As of this moment, Israel has killed 40,000 Palestinians, at least, in Gaza. Perhaps as many as 30,000 Palestinians will die from starvation or lack of medical facilities over the next year or so as Israel continues to pursue and destroy Hamas. One would have thought, on the law of averages, that the ten thousand Hamas “terrorists” should have been obliterated by the Israelis forces with their precise and surgical strikes in Gaza. It is hard to escape the conclusion that the Israelis were not too concerned about who they killed.
The death toll in Gaza has now reached Nagasaki proportions and the world stands idly by. The reaction of the G7 - Canada, US, Great Britain, France, Germany, Italy, Japan and (unofficially) the EU - to the Nagasaki Mayor’s decision to blackball Israel has been to blackball the ceremony in Nagasaki. What wonderful people we have in charge of looking after the world. Perhaps it is time we gave the Chinese (or whoever) responsibility for looking after world affairs. They could not make a worse fist of it than the current bunch. It is clear that Joe Biden and the big European economies have given up on Netanyahu and he is free to do as he pleases in Gaza. It is also clear that the people of Israel, or the vast majority of them, will do nothing to stop Netanyahu and the IDF.

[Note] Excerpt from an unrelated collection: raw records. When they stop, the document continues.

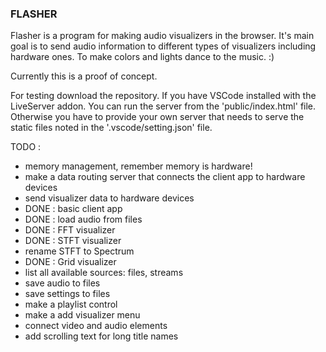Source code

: ### FLASHER

Flasher is a program for making audio visualizers in the browser. It's main goal is to send audio information to different types of visualizers including hardware ones. To make colors and lights dance to the music. :)

Currently this is a proof of concept.

For testing download the repository. If you have VSCode installed with the LiveServer addon. You can run the server from the 'public/index.html' file. Otherwise you have to provide your own server that needs to serve the static files noted in the '.vscode/setting.json' file.

TODO : 
- memory management, remember memory is hardware!
- make a data routing server that connects the client app to hardware devices
- send visualizer data to hardware devices
- DONE : basic client app
- DONE : load audio from files
- DONE : FFT visualizer
- DONE : STFT visualizer
- rename STFT to Spectrum
- DONE : Grid visualizer
- list all available sources: files, streams 
- save audio to files
- save settings to files
- make a playlist control
- make a add visualizer menu
- connect video and audio elements
- add scrolling text for long title names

It was good to see the ladies senior football final. It was not a great watch for Galway supporters. Their team was hit for a goal just before the break and it meant that Galway were under pressure to respond with a goal of their own. They tried hard to break down the Kerry defence seeking to secure the goal when points were available for the taking. It was a tactic that was doomed to fail.

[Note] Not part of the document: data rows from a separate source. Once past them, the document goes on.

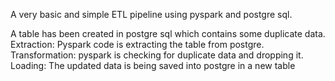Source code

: A very basic and simple ETL pipeline using pyspark and postgre sql.

A table has been created in postgre sql which contains some duplicate data.
Extraction: Pyspark code is extracting the table from postgre.
Transformation: pyspark is checking for duplicate data and dropping it.
Loading: The updated data is being saved into postgre in a new table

However, despite the fact that the outcome was never in doubt and Kerry won easily, the game offered hope that football can again become a decent and enjoyable spectacle. Jack O’Connor should take note. The Kerry ladies showed how the measured kick forward can break down defences and lead to scores. It was refreshing to behold.
So, our Taoiseach, his wife and children are under threat of murder. The threat was posted online on Instagram. Despite a call by the Gardaí to have the post removed it remained available to the public for a number of days. While it has now disappeared, it is not clear if it continues to be available to those with access to a special account.

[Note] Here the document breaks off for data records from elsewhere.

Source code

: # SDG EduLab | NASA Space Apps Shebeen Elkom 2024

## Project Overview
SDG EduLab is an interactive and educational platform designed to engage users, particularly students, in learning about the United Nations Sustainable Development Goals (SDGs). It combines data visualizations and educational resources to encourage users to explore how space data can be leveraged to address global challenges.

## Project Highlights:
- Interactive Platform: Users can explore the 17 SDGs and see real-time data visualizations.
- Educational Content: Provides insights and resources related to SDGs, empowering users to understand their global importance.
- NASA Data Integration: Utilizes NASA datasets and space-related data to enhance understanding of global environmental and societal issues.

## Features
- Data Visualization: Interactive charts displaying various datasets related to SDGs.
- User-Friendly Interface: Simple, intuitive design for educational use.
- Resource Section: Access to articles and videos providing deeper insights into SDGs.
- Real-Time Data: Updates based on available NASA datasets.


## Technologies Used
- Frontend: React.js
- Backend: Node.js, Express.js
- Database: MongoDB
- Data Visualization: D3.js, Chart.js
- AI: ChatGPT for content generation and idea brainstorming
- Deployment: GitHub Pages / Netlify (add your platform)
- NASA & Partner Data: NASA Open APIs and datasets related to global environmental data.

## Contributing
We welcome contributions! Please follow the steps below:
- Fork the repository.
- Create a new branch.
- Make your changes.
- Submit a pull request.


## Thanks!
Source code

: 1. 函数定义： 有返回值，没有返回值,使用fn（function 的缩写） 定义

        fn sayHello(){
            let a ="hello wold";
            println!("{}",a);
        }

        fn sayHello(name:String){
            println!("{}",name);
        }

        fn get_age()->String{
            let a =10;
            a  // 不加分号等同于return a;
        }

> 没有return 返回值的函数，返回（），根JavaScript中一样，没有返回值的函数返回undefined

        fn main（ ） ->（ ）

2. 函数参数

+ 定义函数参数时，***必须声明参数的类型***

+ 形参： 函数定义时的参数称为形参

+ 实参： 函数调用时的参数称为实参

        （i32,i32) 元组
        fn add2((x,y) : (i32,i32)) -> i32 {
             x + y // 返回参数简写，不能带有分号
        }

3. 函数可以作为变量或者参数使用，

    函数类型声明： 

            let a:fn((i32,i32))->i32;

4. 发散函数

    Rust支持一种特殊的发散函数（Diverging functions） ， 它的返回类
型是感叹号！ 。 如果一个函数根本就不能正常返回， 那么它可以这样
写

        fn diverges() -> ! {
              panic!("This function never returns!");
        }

The Taoiseach says he will not be deterred from doing his job. Great. Well, it seems to me that part of his job should be to put an end to this ability of people to get up on a social media platform and threaten to kill or spew hatred and vitriol on all and sundry without, it would seem, any recourse to the law for those the subject of threat or victims of hate crimes.
I admit to minor reservations about our new Taoiseach. He is a great man to talk but increasingly the more he says the less relevant his contributions are. Of course, he won’t be deterred from doing his job but I would like to hear, and so would many more ordinary citizens like myself, what is he going to do about bringing the online media owners to task. What is he going to do to make these media outlets subject to sanction when they publish content that is glaringly defamatory in many cases and, more sinister when it involves incitement to violence and gives licence to thugs to operate without fear of the consequences?
Making the online companies accountable for their content should not be beyond the wit of government. Yet, despite much talk and an apparent willingness to rein in the online companies, nothing has happened.
Well, nothing positive has happened. If anything, the online people have become emboldened by the failure of the government to act and have, more or less, told them to get stuffed.
Don’t count the days…. make the days count.